Freitas contou também que nas visitas técnicas iniciadas no final de janeiro a FASE passou a entregar uma via da DAP para cada um dos beneficiários do projeto. “Essa atitude está tendo um impacto positivo na vida das pessoas. Vemos que ficam surpresas e alegres em saber que a partir daquela data são reconhecidas pelo governo federal como agricultores e agricultoras familiares de fato”, comenta.
Vanessa explica que as visitas fazem parte de um processo de diálogo com os agricultores em busca das melhores práticas, considerando sempre o conhecimento e a realidade locais.

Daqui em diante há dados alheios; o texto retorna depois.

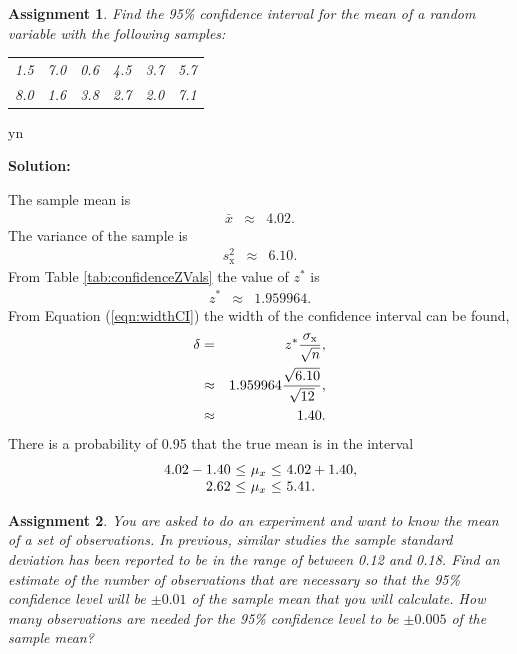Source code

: \documentclass[12pt]{article}
\def\solutions{y}
\def\solutions{n}
\newtheorem{assignment}{Assignment}[section]
\begin{document}
\fi

\begin{assignment}
  Find the 95\% confidence interval for the mean of a random variable
  with the following samples:
  \begin{center}
    \begin{tabular}{rrrrrr}
       1.5 & 7.0 & 0.6 & 4.5 & 3.7 & 5.7 \\
       8.0 & 1.6 & 3.8 & 2.7 & 2.0 & 7.1
    \end{tabular}
  \end{center}
\end{assignment}

\if y\solutions

\textbf{Solution:}

The sample mean is
\begin{eqnarray*}
  \bar{x} & \approx & 4.02.
\end{eqnarray*}
The variance of the sample  is 
\begin{eqnarray*}
  s^2_{\mathrm x} & \approx & 6.10.
\end{eqnarray*}
From Table \ref{tab:confidenceZVals} the value of $z^*$ is
\begin{eqnarray*}
  z^* & \approx & 1.959964.
\end{eqnarray*}
From Equation (\ref{eqn:widthCI}) the width of the confidence interval
can be found,
\begin{eqnarray*}
  \delta & = & z^* \frac{\sigma_{\rm x}}{\sqrt{n}}, \\
  & \approx & 1.959964 \frac{\sqrt{6.10}}{\sqrt{12}}, \\
  & \approx & 1.40.
\end{eqnarray*}
There is a probability of 0.95 that the true mean is in the interval
\begin{eqnarray*}
  \begin{array}{r@{~\leq~}c@{~\leq~}l}
  4.02-1.40 & \mu_x & 4.02+1.40, \\
  2.62 & \mu_x & 5.41.
  \end{array}
\end{eqnarray*}

\fi



\begin{assignment}
  You are asked to do an experiment and want to know the mean of a set
  of observations. In previous, similar studies the sample standard
  deviation has been reported to be in the range of between 0.12 and
  0.18. Find an estimate of the number of observations that are
  necessary so that the 95\% confidence level will be $\pm 0.01$ of
  the sample mean that you will calculate. How many observations are
  needed for the 95\% confidence level to be $\pm 0.005$ of the sample
  mean?
\end{assignment}
\end{document}
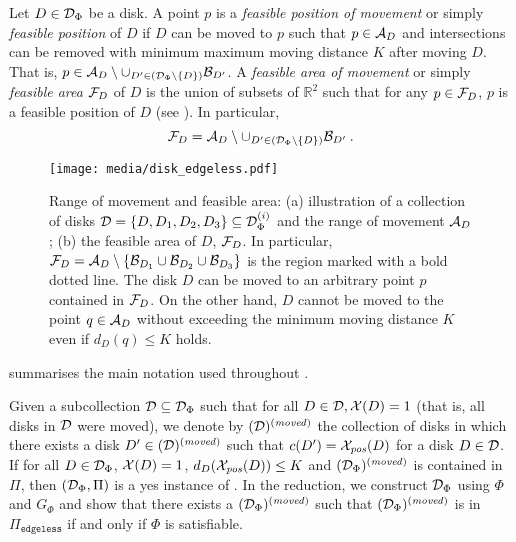 \begin{toappendix}
\begin{toappendix}
Let $D \in \mathcal{D}_\Phi$ be a disk.
A point $p$ is a \emph{feasible position of movement} or simply \emph{feasible position} of $D$ if $D$ can be moved to $p$ such that $p \in \mathcal{A}_D$ and intersections can be removed with minimum maximum moving distance $K$ after moving $D$.
That is,
    $p \in \mathcal{A}_D \setminus \cup_{D' \in \left(\mathcal{D}_\Phi\setminus\{D\}\right)}\mathcal{B}_{D'}$.
A \emph{feasible area of movement} or simply \emph{feasible area} $\mathcal{F}_D$ of $D$ is the union of subsets of $\mathbb{R}^2$ such that for any $p \in \mathcal{F}_D$, $p$ is a feasible position of $D$ (see ).
In particular, 
\[
        \mathcal{F}_D =  \mathcal{A}_D \setminus \cup_{D' \in \left(\mathcal{D}_\Phi\setminus\{D\}\right)}\mathcal{B}_{D'}\:.
\]


\begin{figure}[!htb]
    \centering
    \texttt{[image: media/disk\_edgeless.pdf]}
    \caption{Range of movement and feasible area: (a) illustration of a collection of disks $\mathcal{D} = \{D,D_1,D_2,D_3\} \subseteq \mathcal{D}^{(i)}_\Phi$ and the range of movement $\mathcal{A}_D$; (b) the feasible area of $D$, $\mathcal{F}_D$. In particular, $\mathcal{F}_D = \mathcal{A}_D \setminus \{\mathcal{B}_{D_1} \cup \mathcal{B}_{D_2} \cup \mathcal{B}_{D_3}\}$ is the region marked with a bold dotted line. The disk $D$ can be moved to an arbitrary point $p$ contained in $\mathcal{F}_D$. On the other hand, $D$ cannot be moved to the point $q \in \mathcal{A}_D$ without exceeding the minimum moving distance $K$ even if $d_D(q) \le K$ holds.}
    \label{fig:feasible_area}
\end{figure}

 summarises the main notation used throughout .



Given a subcollection $\mathcal{D} \subseteq \mathcal{D}_\Phi$ such that for all $D \in \mathcal{D}, \mathcal{X}(D) = 1$ (that is, all disks in $\mathcal{D}$ were moved), we denote by $(\mathcal{D})^{(\mathit{moved})}$ the collection of disks in which there exists a disk $D' \in (\mathcal{D})^{(\mathit{moved})}$ such that $c(D') = \mathcal{X}_{\mathit{pos}}(D)$ for a disk $D \in \mathcal{D}$.
If for all $D \in \mathcal{D}_\Phi$, $\mathcal{X}(D) = 1$, $d_D(\mathcal{X}_{\mathit{pos}}(D)) \le K$ and $(\mathcal{D}_\Phi)^{(\mathit{moved})}$ is contained in $\Pi$, then $(\mathcal{D}_\Phi,\Pi)$ is a yes instance of {\ggedmm}.
In the reduction, we construct $\mathcal{D}_\Phi$ using $\Phi$ and $G_\Phi$ and show that there exists a $(\mathcal{D}_\Phi)^{(\mathit{moved})}$ such that $(\mathcal{D}_\Phi)^{(\mathit{moved})}$ is in $\Pi_{\texttt{edgeless}}$ if and only if $\Phi$ is satisfiable.


\end{toappendix}
\end{toappendix}
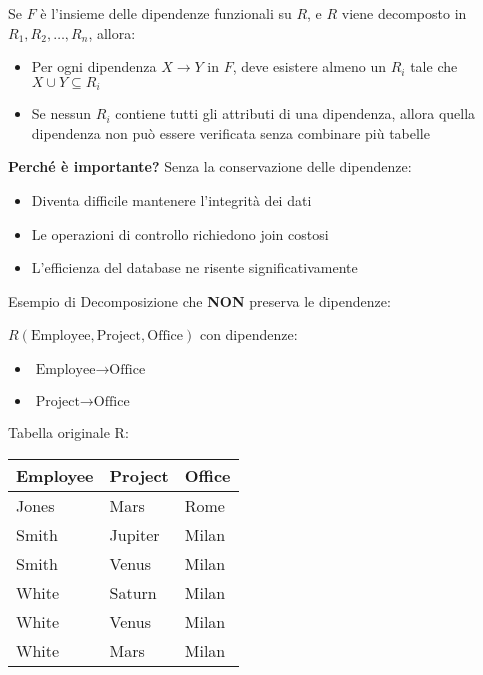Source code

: \documentclass{article}
\begin{document}
	Se $F$ è l'insieme delle dipendenze funzionali su $R$, e $R$ viene decomposto in $R_1, R_2, \ldots, R_n$, allora:
	\begin{itemize}
		\item Per ogni dipendenza $X \rightarrow Y$ in $F$, deve esistere almeno un $R_i$ tale che $X \cup Y \subseteq R_i$
		\item Se nessun $R_i$ contiene tutti gli attributi di una dipendenza, allora quella dipendenza non può essere verificata senza combinare più tabelle
	\end{itemize}
	
	\textbf{Perché è importante?} Senza la conservazione delle dipendenze:
	\begin{itemize}
		\item Diventa difficile mantenere l'integrità dei dati
		\item Le operazioni di controllo richiedono join costosi
		\item L'efficienza del database ne risente significativamente
	\end{itemize}
	
	\noindent Esempio di Decomposizione che \textbf{NON} preserva le dipendenze:

	$R(\text{Employee}, \text{Project}, \text{Office})$ con dipendenze:

	\begin{itemize}
		\item $\text{Employee} \rightarrow \text{Office}$
		\item $\text{Project} \rightarrow \text{Office}$
	\end{itemize}

	\noindent Tabella originale R:
	\begin{center}
	\begin{tabular}{|l|l|l|}
		\hline
		\textbf{Employee} & \textbf{Project} & \textbf{Office} \\ \hline
		Jones & Mars & Rome \\ \hline
		Smith & Jupiter & Milan \\ \hline
		Smith & Venus & Milan \\ \hline
		White & Saturn & Milan \\ \hline
		White & Venus & Milan \\ \hline
		White & Mars & Milan \\ \hline
	\end{tabular}
	\end{center}
\end{document}
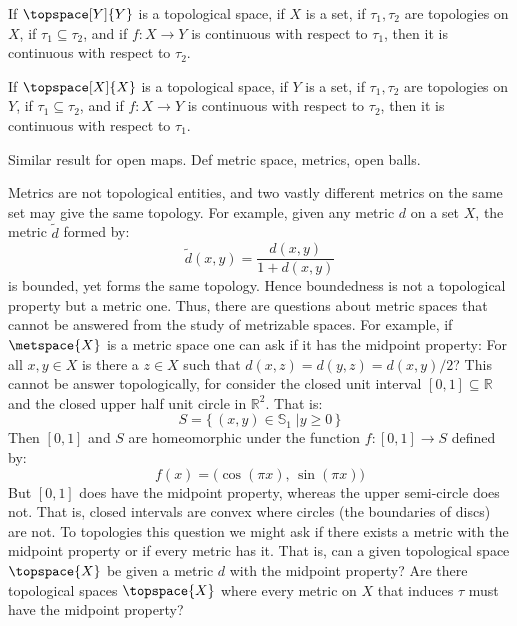 \documentclass{article}                                                        %
\begin{document}
        \begin{theorem}
            If $\topspace[Y]{Y}$ is a topological space, if $X$ is a set, if
            $\tau_{1},\tau_{2}$ are topologies on $X$, if
            $\tau_{1}\subseteq\tau_{2}$, and if $f:X\rightarrow{Y}$ is
            continuous with respect to $\tau_{1}$, then it is continuous with
            respect to $\tau_{2}$.
        \end{theorem}
        \begin{theorem}
            If $\topspace[X]{X}$ is a topological space, if $Y$ is a set, if
            $\tau_{1},\tau_{2}$ are topologies on $Y$, if
            $\tau_{1}\subseteq\tau_{2}$, and if $f:X\rightarrow{Y}$ is
            continuous with respect to $\tau_{2}$, then it is continuous with
            respect to $\tau_{1}$.
        \end{theorem}
        Similar result for open maps. Def metric space, metrics, open balls.
        \begin{example}
            Metrics are not topological entities, and two vastly different
            metrics on the same set may give the same topology. For example,
            given any metric $d$ on a set $X$, the metric $\tilde{d}$ formed by:
            \begin{equation}
                \tilde{d}(x,y)=\frac{d(x,y)}{1+d(x,y)}
            \end{equation}
            is bounded, yet forms the same topology. Hence boundedness is not a
            topological property but a metric one. Thus, there are questions
            about metric spaces that cannot be answered from the study of
            metrizable spaces. For example, if $\metspace{X}$ is a metric space
            one can ask if it has the midpoint property: For all $x,y\in{X}$
            is there a $z\in{X}$ such that $d(x,z)=d(y,z)=d(x,y)/2$? This cannot
            be answer topologically, for consider the closed unit interval
            $[0,1]\subseteq\mathbb{R}$ and the closed upper half unit circle in
            $\mathbb{R}^{2}$. That is:
            \begin{equation}
                S=\{\,(x,y)\in\mathbb{S}_{1}\;|y\geq{0}\,\}
            \end{equation}
            Then $[0,1]$ and $S$ are homeomorphic under the function
            $f:[0,1]\rightarrow{S}$ defined by:
            \begin{equation}
                f(x)=\big(\cos(\pi{x}),\,\sin(\pi{x})\big)
            \end{equation}
            But $[0,1]$ does have the midpoint property, whereas the upper
            semi-circle does not. That is, closed intervals are convex where
            circles (the boundaries of discs) are not. To topologies this
            question we might ask if there exists a metric with the midpoint
            property or if every metric has it. That is, can a given topological
            space $\topspace{X}$ be given a metric $d$ with the midpoint
            property? Are there topological spaces $\topspace{X}$ where every
            metric on $X$ that induces $\tau$ must have the midpoint property?
        \end{example}
\end{document}
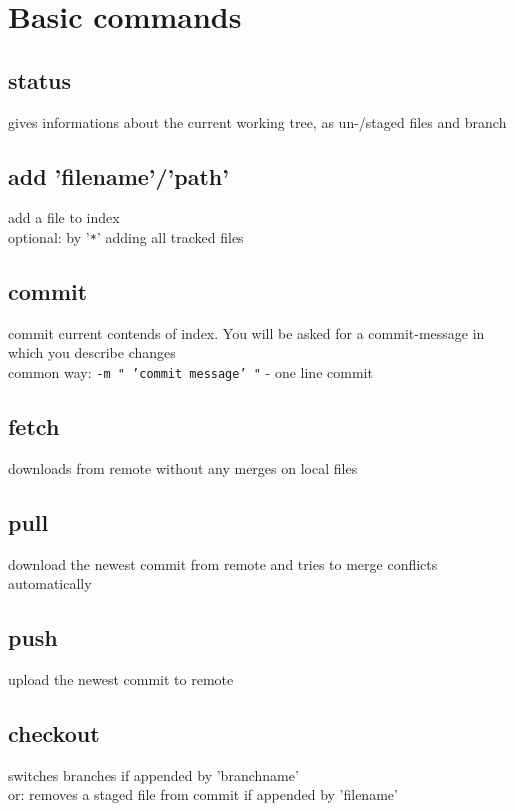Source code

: \section*{Basic commands}

\subsection*{status}
gives informations about the current working tree, as un-/staged files and branch\\

\subsection*{add 'filename'/'path'}
add a file to index\\
optional: by '\texttt{*}' adding all tracked files\\

\subsection*{commit}
commit current contends of index. You will be asked for a commit-message in which you describe changes\\
common way: \texttt{-m "\ 'commit message' "} - one line commit\\

\subsection*{fetch}
downloads from remote without any merges on local files\\

\subsection*{pull}
download the newest commit from remote and tries to merge conflicts automatically \\

\subsection*{push}
upload the newest commit to remote\\

\subsection*{checkout}
switches branches if appended by 'branchname'\\
or: removes a staged file from commit if appended by 'filename'\\

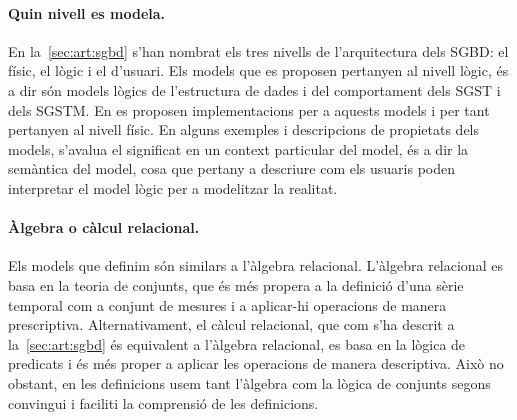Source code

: 



\paragraph{Quin nivell es modela.}
En la~\autoref{sec:art:sgbd} s'han nombrat els tres nivells de
l'arquitectura dels \gls {SGBD}: el físic, el lògic i el d'usuari.
Els models que es proposen pertanyen al nivell lògic, és a dir són
models lògics de l'estructura de dades i del comportament dels
\gls{SGST} i dels \gls{SGSTM}.  En  es
proposen implementacions per a aquests models i per tant pertanyen al
nivell físic.  En alguns exemples i descripcions de propietats dels
models, s'avalua el significat en un context particular del model, és
a dir la semàntica del model, cosa que pertany a descriure com els
usuaris poden interpretar el model lògic per a modelitzar la realitat.





\paragraph{Àlgebra o càlcul relacional.} Els models que definim són
similars a l'àlgebra relacional. L'àlgebra relacional es basa en la
teoria de conjunts, que és més propera a la definició d'una sèrie
temporal com a conjunt de mesures i a aplicar-hi operacions de manera
prescriptiva. Alternativament, el càlcul relacional, que com s'ha
descrit a la~\autoref{sec:art:sgbd} és equivalent a
l'àlgebra relacional, es basa en la lògica de predicats i és més
proper a aplicar les operacions de manera descriptiva. Això no
obstant, en les definicions usem tant l'àlgebra com la lògica de
conjunts segons convingui i faciliti la comprensió de les definicions.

Por isso, o projeto de Ater também está investindo no fortalecimento das organizações de trabalhadores, associações e sindicatos, além de grupos de mulheres. “Queremos fortalecer a dimensão do direito e do exercício da cidadania, influenciando na construção de políticas públicas eficientes”, afirma, explicando também porque a FASE tem estimulado a participação nos processos ligados à Conferência Nacional de Ater, que será realizada este ano em Brasília.
“Avaliamos que o processo da Conferência de ATER no Mato Grosso está muito corrido. Em março já será realizada a etapa estadual e tememos que a velocidade piore os resultados. De todo modo, percebemos que na etapa realizada em Cuiabá muitos agricultores levaram formulações semelhantes às discutidas no seminário de Ater da FASE. Isso para nós é muito interessante porque mostra que nosso trabalho está em sintonia com a realidade local e pode ter ainda mais impacto no futuro”, afirma André de Freitas.